> **To do**
Your answer needs to include each line of the records in which the string "gunicorn" can be found.

:: Extracted information

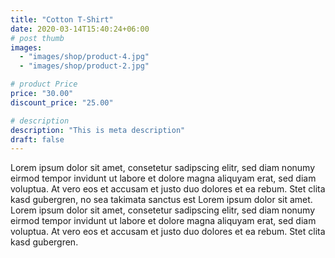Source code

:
 ```yaml
---
title: "Cotton T-Shirt"
date: 2020-03-14T15:40:24+06:00
# post thumb
images:
  - "images/shop/product-4.jpg"
  - "images/shop/product-2.jpg"

# product Price
price: "30.00"
discount_price: "25.00"

# description
description: "This is meta description"
draft: false
---
```



Lorem ipsum dolor sit amet, consetetur sadipscing elitr, sed diam nonumy eirmod tempor invidunt ut labore et dolore magna aliquyam erat, sed diam voluptua. At vero eos et accusam et justo duo dolores et ea rebum. Stet clita kasd gubergren, no sea takimata sanctus est Lorem ipsum dolor sit amet. Lorem ipsum dolor sit amet, consetetur sadipscing elitr, sed diam nonumy eirmod tempor invidunt ut labore et dolore magna aliquyam erat, sed diam voluptua. At vero eos et accusam et justo duo dolores et ea rebum. Stet clita kasd gubergren.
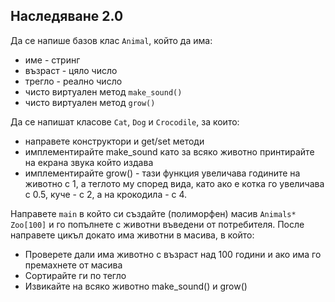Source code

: Наследяване 2.0
---

Да се напише базов клас ```Animal```, който да има:
* име - стринг
* възраст - цяло число
* трегло - реално число
* чисто виртуален метод ```make_sound()```
* чисто виртуален метод ```grow()```

Да се напишат класове ```Cat```, ```Dog``` и ```Crocodile```, за които:
* направете конструктори и get/set методи
* имплементирайте make_sound като за всяко животно принтирайте на екрана
звука който издава
* имплементирайте grow() - тази функция увеличава годините на животно с 1, а теглото му според вида, като
ако е котка го увеличава с 0.5, куче - с 2, а на крокодила - с 4.

Направете ```main``` в който си създайте (полиморфен) масив ```Animals* Zoo[100]``` и го
попълнете с животни въведени от потребителя. После направете цикъл докато има животни в масива, в който:
* Проверете дали има животно с възраст над 100 години и ако има го премахнете от масива
* Сортирайте ги по тегло
* Извикайте на всяко животно make_sound() и grow()

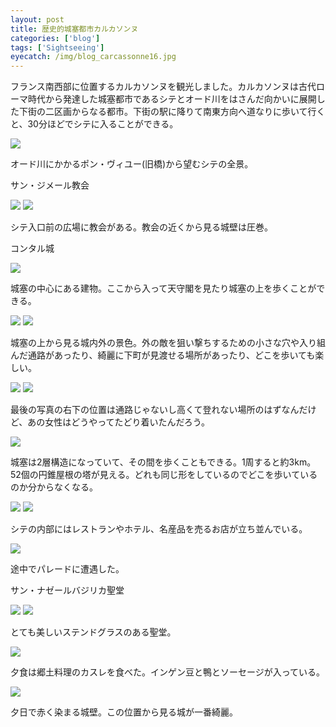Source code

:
 ```yaml
---
layout: post
title: 歴史的城塞都市カルカソンヌ
categories: ['blog']
tags: ['Sightseeing']
eyecatch: /img/blog_carcassonne16.jpg
---
```


フランス南西部に位置するカルカソンヌを観光しました。カルカソンヌは古代ローマ時代から発達した城塞都市であるシテとオード川をはさんだ向かいに展開した下街の二区画からなる都市。下街の駅に降りて南東方向へ道なりに歩いて行くと、30分ほどでシテに入ることができる。

<img src="/img/blog_carcassonne01.jpg" class="image-on-frame image-fade">

オード川にかかるポン・ヴィユー(旧橋)から望むシテの全景。

<p class="injection-center">サン・ジメール教会</p>

<img src="/img/blog_carcassonne02.jpg" class="image-on-frame image-fade">

<img src="/img/blog_carcassonne03.jpg" class="image-on-frame image-fade">

シテ入口前の広場に教会がある。教会の近くから見る城壁は圧巻。

<p class="injection-center">コンタル城</p>

<img src="/img/blog_carcassonne04.jpg" class="image-on-frame image-fade">

城塞の中心にある建物。ここから入って天守閣を見たり城塞の上を歩くことができる。

<img src="/img/blog_carcassonne05.jpg" class="image-on-frame image-fade">

<img src="/img/blog_carcassonne06.jpg" class="image-on-frame image-fade">

城塞の上から見る城内外の景色。外の敵を狙い撃ちするための小さな穴や入り組んだ通路があったり、綺麗に下町が見渡せる場所があったり、どこを歩いても楽しい。

<img src="/img/blog_carcassonne07.jpg" class="image-on-frame image-fade">

<img src="/img/blog_carcassonne08.jpg" class="image-on-frame image-fade">

最後の写真の右下の位置は通路じゃないし高くて登れない場所のはずなんだけど、あの女性はどうやってたどり着いたんだろう。

<img src="/img/blog_carcassonne09.jpg" class="image-on-frame image-fade">

城塞は2層構造になっていて、その間を歩くこともできる。1周すると約3km。52個の円錐屋根の塔が見える。どれも同じ形をしているのでどこを歩いているのか分からなくなる。

<img src="/img/blog_carcassonne10.jpg" class="image-on-frame image-fade">

<img src="/img/blog_carcassonne11.jpg" class="image-on-frame image-fade">

シテの内部にはレストランやホテル、名産品を売るお店が立ち並んでいる。

<img src="/img/blog_carcassonne12.jpg" class="image-on-frame image-fade">

途中でパレードに遭遇した。

<p class="injection-center">サン・ナゼールバジリカ聖堂</p>

<img src="/img/blog_carcassonne13.jpg" class="image-on-frame image-fade">

<img src="/img/blog_carcassonne14.jpg" class="image-on-frame image-fade">

とても美しいステンドグラスのある聖堂。

<img src="/img/blog_carcassonne15.jpg" class="image-on-frame image-fade">

夕食は郷土料理のカスレを食べた。インゲン豆と鴨とソーセージが入っている。

<img src="/img/blog_carcassonne16.jpg" class="image-on-frame image-fade">

夕日で赤く染まる城壁。この位置から見る城が一番綺麗。
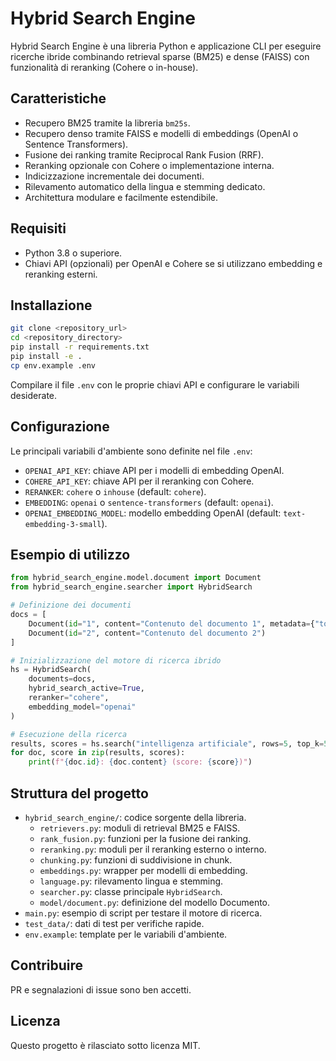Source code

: # Hybrid Search Engine

Hybrid Search Engine è una libreria Python e applicazione CLI per eseguire ricerche ibride combinando retrieval sparse (BM25) e dense (FAISS) con funzionalità di reranking (Cohere o in-house).

## Caratteristiche
- Recupero BM25 tramite la libreria `bm25s`.
- Recupero denso tramite FAISS e modelli di embeddings (OpenAI o Sentence Transformers).
- Fusione dei ranking tramite Reciprocal Rank Fusion (RRF).
- Reranking opzionale con Cohere o implementazione interna.
- Indicizzazione incrementale dei documenti.
- Rilevamento automatico della lingua e stemming dedicato.
- Architettura modulare e facilmente estendibile.

## Requisiti
- Python 3.8 o superiore.
- Chiavi API (opzionali) per OpenAI e Cohere se si utilizzano embedding e reranking esterni.

## Installazione
```bash
git clone <repository_url>
cd <repository_directory>
pip install -r requirements.txt
pip install -e .
cp env.example .env
```
Compilare il file `.env` con le proprie chiavi API e configurare le variabili desiderate.

## Configurazione
Le principali variabili d'ambiente sono definite nel file `.env`:
- `OPENAI_API_KEY`: chiave API per i modelli di embedding OpenAI.
- `COHERE_API_KEY`: chiave API per il reranking con Cohere.
- `RERANKER`: `cohere` o `inhouse` (default: `cohere`).
- `EMBEDDING`: `openai` o `sentence-transformers` (default: `openai`).
- `OPENAI_EMBEDDING_MODEL`: modello embedding OpenAI (default: `text-embedding-3-small`).

## Esempio di utilizzo
```python
from hybrid_search_engine.model.document import Document
from hybrid_search_engine.searcher import HybridSearch

# Definizione dei documenti
docs = [
    Document(id="1", content="Contenuto del documento 1", metadata={"topic": "AI"}),
    Document(id="2", content="Contenuto del documento 2")
]

# Inizializzazione del motore di ricerca ibrido
hs = HybridSearch(
    documents=docs,
    hybrid_search_active=True,
    reranker="cohere",
    embedding_model="openai"
)

# Esecuzione della ricerca
results, scores = hs.search("intelligenza artificiale", rows=5, top_k=50)
for doc, score in zip(results, scores):
    print(f"{doc.id}: {doc.content} (score: {score})")
```

## Struttura del progetto
- `hybrid_search_engine/`: codice sorgente della libreria.
  - `retrievers.py`: moduli di retrieval BM25 e FAISS.
  - `rank_fusion.py`: funzioni per la fusione dei ranking.
  - `reranking.py`: moduli per il reranking esterno o interno.
  - `chunking.py`: funzioni di suddivisione in chunk.
  - `embeddings.py`: wrapper per modelli di embedding.
  - `language.py`: rilevamento lingua e stemming.
  - `searcher.py`: classe principale `HybridSearch`.
  - `model/document.py`: definizione del modello Documento.
- `main.py`: esempio di script per testare il motore di ricerca.
- `test_data/`: dati di test per verifiche rapide.
- `env.example`: template per le variabili d'ambiente.

## Contribuire
PR e segnalazioni di issue sono ben accetti.

## Licenza
Questo progetto è rilasciato sotto licenza MIT.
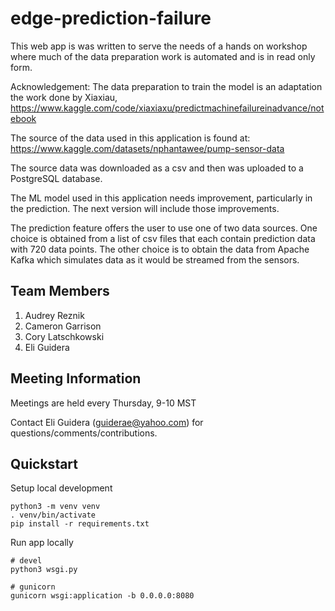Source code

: # edge-prediction-failure
This web app is was written to serve the needs of a hands on workshop where much of the data preparation work is automated and is in read only form.

Acknowledgement: The data preparation to train the model is an adaptation the work done by 
Xiaxiau, https://www.kaggle.com/code/xiaxiaxu/predictmachinefailureinadvance/notebook

The source of the data used in this application is found at: https://www.kaggle.com/datasets/nphantawee/pump-sensor-data 

The source data was downloaded as a csv and then was uploaded to a PostgreSQL database.

The ML model used in this application needs improvement, particularly in the prediction.  The next version will include those improvements.

The prediction feature offers the user to use one of two data sources.  One choice is obtained from a list of csv files that each contain prediction data with 720 data points.  The other choice is to obtain the data from Apache Kafka which simulates data as it would be streamed from the sensors.

## Team Members
1. Audrey Reznik
1. Cameron Garrison
1. Cory Latschkowski
1. Eli Guidera


## Meeting Information
Meetings are held every Thursday, 9-10 MST

Contact Eli Guidera (guiderae@yahoo.com) for questions/comments/contributions.

## Quickstart

Setup local development
```
python3 -m venv venv
. venv/bin/activate
pip install -r requirements.txt
```

Run app locally
```
# devel
python3 wsgi.py

# gunicorn
gunicorn wsgi:application -b 0.0.0.0:8080
```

::::

> **Expected output**
# gunicorn
gunicorn wsgi:application -b 0.0.0.0:8080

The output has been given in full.